- [INFORMATION SUPPLIED]:
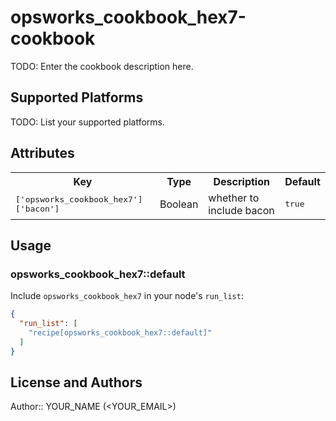 # opsworks_cookbook_hex7-cookbook

TODO: Enter the cookbook description here.

## Supported Platforms

TODO: List your supported platforms.

## Attributes

<table>
  <tr>
    <th>Key</th>
    <th>Type</th>
    <th>Description</th>
    <th>Default</th>
  </tr>
  <tr>
    <td><tt>['opsworks_cookbook_hex7']['bacon']</tt></td>
    <td>Boolean</td>
    <td>whether to include bacon</td>
    <td><tt>true</tt></td>
  </tr>
</table>

## Usage

### opsworks_cookbook_hex7::default

Include `opsworks_cookbook_hex7` in your node's `run_list`:

```json
{
  "run_list": [
    "recipe[opsworks_cookbook_hex7::default]"
  ]
}
```

## License and Authors

Author:: YOUR_NAME (<YOUR_EMAIL>)
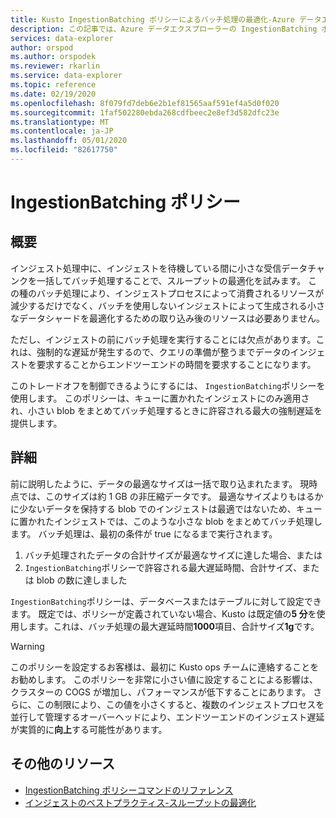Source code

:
 ```yaml
---
title: Kusto IngestionBatching ポリシーによるバッチ処理の最適化-Azure データエクスプローラー
description: この記事では、Azure データエクスプローラーの IngestionBatching ポリシーについて説明します。
services: data-explorer
author: orspod
ms.author: orspodek
ms.reviewer: rkarlin
ms.service: data-explorer
ms.topic: reference
ms.date: 02/19/2020
ms.openlocfilehash: 8f079fd7deb6e2b1ef81565aaf591ef4a5d0f020
ms.sourcegitcommit: 1faf502280ebda268cdfbeec2e8ef3d582dfc23e
ms.translationtype: MT
ms.contentlocale: ja-JP
ms.lasthandoff: 05/01/2020
ms.locfileid: "82617750"
---
```

# <a name="ingestionbatching-policy"></a>IngestionBatching ポリシー

## <a name="overview"></a>概要

インジェスト処理中に、インジェストを待機している間に小さな受信データチャンクを一括してバッチ処理することで、スループットの最適化を試みます。
この種のバッチ処理により、インジェストプロセスによって消費されるリソースが減少するだけでなく、バッチを使用しないインジェストによって生成される小さなデータシャードを最適化するための取り込み後のリソースは必要ありません。

ただし、インジェストの前にバッチ処理を実行することには欠点があります。これは、強制的な遅延が発生するので、クエリの準備が整うまでデータのインジェストを要求することからエンドツーエンドの時間を要求することになります。

このトレードオフを制御できるようにするには、 `IngestionBatching`ポリシーを使用します。
このポリシーは、キューに置かれたインジェストにのみ適用され、小さい blob をまとめてバッチ処理するときに許容される最大の強制遅延を提供します。

## <a name="details"></a>詳細

前に説明したように、データの最適なサイズは一括で取り込まれたます。
現時点では、このサイズは約 1 GB の非圧縮データです。 最適なサイズよりもはるかに少ないデータを保持する blob でのインジェストは最適ではないため、キューに置かれたインジェストでは、このような小さな blob をまとめてバッチ処理します。 バッチ処理は、最初の条件が true になるまで実行されます。

1. バッチ処理されたデータの合計サイズが最適なサイズに達した場合、または
2. `IngestionBatching`ポリシーで許容される最大遅延時間、合計サイズ、または blob の数に達しました

`IngestionBatching`ポリシーは、データベースまたはテーブルに対して設定できます。 既定では、ポリシーが定義されていない場合、Kusto は既定値の**5 分**を使用します。これは、バッチ処理の最大遅延時間**1000**項目、合計サイズ**1g**です。

> [!WARNING]
> このポリシーを設定するお客様は、最初に Kusto ops チームに連絡することをお勧めします。 このポリシーを非常に小さい値に設定することによる影響は、クラスターの COGS が増加し、パフォーマンスが低下することにあります。 さらに、この制限により、この値を小さくすると、複数のインジェストプロセスを並行して管理するオーバーヘッドにより、エンドツーエンドのインジェスト遅延が実質的に**向上**する可能性があります。

## <a name="additional-resources"></a>その他のリソース

* [IngestionBatching ポリシーコマンドのリファレンス](../management/batching-policy.md)
* [インジェストのベストプラクティス-スループットの最適化](../api/netfx/kusto-ingest-best-practices.md#optimizing-for-throughput)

- [BRIEF]: Go through the listing above and copy each line that contains "bacon".

- [RESULT FOR THIS EXERCISE]:
    <td><tt>['opsworks_cookbook_hex7']['bacon']</tt></td>
    <td>whether to include bacon</td>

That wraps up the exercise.